Any concept of ‘god’ that refuses to listen to the foundational apostolic proclamation (4:6).

Any concept of ‘god’ that holds believers in fear of judgement (4:17 – 18).

Any concept of ‘god’ that teaches Christians are not secure in Christ (5:18).

John’s final command means keeping ourselves away from, guarding ourselves against, anything and everything that promotes any idea of ‘god’ that differs from the truth about God revealed in and through Jesus, the Son.

We would, perhaps, expect that John would write this command in the present tense, because it is obviously something that needs to be done continually – we need to continually ‘test the spirits’ to see if they are from God or from the evil one.
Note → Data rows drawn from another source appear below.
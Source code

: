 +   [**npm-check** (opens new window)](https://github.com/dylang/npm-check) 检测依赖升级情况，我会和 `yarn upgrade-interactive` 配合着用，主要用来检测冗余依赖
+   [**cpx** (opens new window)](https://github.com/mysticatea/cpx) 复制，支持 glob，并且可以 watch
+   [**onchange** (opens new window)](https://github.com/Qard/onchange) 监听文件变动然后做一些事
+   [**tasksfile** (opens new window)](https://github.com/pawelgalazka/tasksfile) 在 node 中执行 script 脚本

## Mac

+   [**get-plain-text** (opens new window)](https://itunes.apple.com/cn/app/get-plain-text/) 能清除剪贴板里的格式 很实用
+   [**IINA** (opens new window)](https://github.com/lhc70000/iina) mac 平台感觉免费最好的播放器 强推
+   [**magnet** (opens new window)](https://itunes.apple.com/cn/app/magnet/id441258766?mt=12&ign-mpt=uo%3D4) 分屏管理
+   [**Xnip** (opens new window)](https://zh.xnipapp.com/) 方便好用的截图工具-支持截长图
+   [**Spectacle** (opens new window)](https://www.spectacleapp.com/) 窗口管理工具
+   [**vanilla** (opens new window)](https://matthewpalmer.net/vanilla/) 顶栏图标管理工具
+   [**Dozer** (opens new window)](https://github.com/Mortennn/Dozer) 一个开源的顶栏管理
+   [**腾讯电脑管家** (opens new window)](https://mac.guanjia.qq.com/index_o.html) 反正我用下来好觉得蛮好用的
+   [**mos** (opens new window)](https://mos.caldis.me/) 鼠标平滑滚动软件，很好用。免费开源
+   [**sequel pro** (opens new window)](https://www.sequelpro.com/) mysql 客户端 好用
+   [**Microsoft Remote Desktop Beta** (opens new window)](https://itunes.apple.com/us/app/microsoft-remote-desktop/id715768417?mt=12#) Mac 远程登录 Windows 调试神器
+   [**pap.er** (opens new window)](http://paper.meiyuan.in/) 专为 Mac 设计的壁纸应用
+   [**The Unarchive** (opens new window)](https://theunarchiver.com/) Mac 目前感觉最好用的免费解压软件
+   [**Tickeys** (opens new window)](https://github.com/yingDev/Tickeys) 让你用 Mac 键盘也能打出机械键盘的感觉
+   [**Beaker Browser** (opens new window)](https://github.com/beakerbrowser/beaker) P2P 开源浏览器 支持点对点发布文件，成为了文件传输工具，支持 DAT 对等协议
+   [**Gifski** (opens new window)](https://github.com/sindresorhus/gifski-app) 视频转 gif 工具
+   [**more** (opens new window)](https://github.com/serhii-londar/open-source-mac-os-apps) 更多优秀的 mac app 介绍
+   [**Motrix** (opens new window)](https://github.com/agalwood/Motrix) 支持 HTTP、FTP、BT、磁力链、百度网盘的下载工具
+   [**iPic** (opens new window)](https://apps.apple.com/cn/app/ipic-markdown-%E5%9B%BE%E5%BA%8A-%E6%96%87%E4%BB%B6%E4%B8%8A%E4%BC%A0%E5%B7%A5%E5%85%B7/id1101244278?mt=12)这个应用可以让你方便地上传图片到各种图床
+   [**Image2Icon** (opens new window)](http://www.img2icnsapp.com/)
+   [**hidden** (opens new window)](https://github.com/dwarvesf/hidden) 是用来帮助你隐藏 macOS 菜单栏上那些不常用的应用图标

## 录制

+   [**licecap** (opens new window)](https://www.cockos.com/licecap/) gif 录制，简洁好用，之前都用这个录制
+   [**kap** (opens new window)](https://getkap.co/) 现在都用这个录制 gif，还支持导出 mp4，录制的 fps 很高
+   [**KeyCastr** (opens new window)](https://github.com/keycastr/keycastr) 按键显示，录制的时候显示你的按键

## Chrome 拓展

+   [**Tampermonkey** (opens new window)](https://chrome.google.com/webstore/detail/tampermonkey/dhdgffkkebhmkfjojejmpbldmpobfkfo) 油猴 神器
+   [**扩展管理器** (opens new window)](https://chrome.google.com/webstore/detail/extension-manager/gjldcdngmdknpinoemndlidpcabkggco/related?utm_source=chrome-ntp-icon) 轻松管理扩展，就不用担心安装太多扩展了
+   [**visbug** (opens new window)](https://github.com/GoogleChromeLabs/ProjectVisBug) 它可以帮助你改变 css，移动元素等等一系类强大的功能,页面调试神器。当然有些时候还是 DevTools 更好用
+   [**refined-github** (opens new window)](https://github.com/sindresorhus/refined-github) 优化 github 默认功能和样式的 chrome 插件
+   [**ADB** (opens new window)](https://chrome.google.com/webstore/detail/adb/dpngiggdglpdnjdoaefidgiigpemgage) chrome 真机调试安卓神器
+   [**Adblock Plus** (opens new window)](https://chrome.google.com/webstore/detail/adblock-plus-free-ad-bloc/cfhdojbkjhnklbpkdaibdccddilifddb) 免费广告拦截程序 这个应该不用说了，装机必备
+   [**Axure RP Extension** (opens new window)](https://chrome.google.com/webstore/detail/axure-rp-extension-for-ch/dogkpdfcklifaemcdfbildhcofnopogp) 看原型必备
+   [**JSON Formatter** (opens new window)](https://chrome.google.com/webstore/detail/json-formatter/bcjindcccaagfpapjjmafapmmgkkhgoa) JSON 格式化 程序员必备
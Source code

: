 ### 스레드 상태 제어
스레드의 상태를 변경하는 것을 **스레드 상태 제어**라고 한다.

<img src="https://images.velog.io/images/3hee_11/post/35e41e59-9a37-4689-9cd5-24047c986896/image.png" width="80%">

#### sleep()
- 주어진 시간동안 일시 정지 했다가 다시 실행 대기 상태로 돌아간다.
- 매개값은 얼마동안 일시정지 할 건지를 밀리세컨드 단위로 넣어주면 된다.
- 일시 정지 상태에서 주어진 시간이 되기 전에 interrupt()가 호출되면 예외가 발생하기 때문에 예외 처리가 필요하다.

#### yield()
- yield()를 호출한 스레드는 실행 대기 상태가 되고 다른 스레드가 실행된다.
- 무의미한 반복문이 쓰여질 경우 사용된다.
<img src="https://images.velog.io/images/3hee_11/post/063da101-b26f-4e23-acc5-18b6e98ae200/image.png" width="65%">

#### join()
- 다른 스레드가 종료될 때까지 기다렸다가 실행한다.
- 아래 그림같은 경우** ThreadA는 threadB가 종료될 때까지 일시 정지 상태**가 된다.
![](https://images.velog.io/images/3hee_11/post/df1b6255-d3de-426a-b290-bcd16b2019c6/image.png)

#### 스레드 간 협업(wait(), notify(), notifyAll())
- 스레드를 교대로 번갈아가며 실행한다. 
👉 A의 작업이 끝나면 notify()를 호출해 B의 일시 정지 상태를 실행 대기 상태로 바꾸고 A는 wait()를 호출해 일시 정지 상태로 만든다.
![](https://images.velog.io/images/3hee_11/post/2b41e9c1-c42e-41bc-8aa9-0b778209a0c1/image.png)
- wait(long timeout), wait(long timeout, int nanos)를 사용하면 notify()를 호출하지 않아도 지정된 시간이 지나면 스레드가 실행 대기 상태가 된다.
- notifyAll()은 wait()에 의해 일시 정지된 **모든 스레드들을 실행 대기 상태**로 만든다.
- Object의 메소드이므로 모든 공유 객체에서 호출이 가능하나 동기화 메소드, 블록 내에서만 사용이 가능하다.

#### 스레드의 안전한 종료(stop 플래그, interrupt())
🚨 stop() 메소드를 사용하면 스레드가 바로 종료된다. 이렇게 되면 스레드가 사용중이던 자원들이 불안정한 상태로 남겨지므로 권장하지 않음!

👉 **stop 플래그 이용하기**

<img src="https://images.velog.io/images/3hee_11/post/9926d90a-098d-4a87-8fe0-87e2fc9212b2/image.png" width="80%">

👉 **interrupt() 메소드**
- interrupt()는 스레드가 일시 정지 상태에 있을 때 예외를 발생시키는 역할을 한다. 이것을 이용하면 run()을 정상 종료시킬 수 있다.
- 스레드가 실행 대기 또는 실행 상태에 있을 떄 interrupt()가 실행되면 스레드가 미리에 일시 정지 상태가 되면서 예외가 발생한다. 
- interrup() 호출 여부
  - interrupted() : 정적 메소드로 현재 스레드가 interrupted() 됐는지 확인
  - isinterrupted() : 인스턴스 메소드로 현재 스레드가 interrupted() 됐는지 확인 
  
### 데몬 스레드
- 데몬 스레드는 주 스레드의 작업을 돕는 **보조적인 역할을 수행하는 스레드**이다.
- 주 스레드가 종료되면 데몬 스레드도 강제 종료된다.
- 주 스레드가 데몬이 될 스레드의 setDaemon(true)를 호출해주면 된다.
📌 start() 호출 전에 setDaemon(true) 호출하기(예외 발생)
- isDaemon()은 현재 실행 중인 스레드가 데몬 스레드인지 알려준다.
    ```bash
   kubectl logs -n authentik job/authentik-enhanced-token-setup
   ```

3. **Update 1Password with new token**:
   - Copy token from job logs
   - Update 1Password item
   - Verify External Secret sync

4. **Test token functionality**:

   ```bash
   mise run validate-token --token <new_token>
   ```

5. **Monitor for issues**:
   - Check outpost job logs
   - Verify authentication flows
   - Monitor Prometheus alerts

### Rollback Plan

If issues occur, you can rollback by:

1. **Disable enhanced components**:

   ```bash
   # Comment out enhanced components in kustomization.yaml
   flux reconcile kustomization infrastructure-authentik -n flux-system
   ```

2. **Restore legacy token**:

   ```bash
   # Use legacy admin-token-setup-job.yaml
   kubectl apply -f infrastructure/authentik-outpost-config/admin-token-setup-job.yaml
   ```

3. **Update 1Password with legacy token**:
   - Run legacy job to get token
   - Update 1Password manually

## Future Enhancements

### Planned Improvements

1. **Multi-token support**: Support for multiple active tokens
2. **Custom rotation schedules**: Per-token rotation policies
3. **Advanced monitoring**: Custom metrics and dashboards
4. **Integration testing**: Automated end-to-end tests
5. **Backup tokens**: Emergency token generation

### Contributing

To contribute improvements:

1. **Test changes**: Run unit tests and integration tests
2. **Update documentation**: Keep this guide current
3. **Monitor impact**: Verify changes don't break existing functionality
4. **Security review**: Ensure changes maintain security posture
However, John wrote it in the Aorist tense. This expresses the urgency of this command: that we are to make a deliberate, decisive decision, to guard against idols – a once-for-all-time decision that will determine all other decisions we ever have to make: the once-for-all-time decision to avoid, to reject, any teaching about God, and any expectations or perceptions about God, that are contrary to the revelation of the true God given to us in and by Jesus Christ, the Son of God.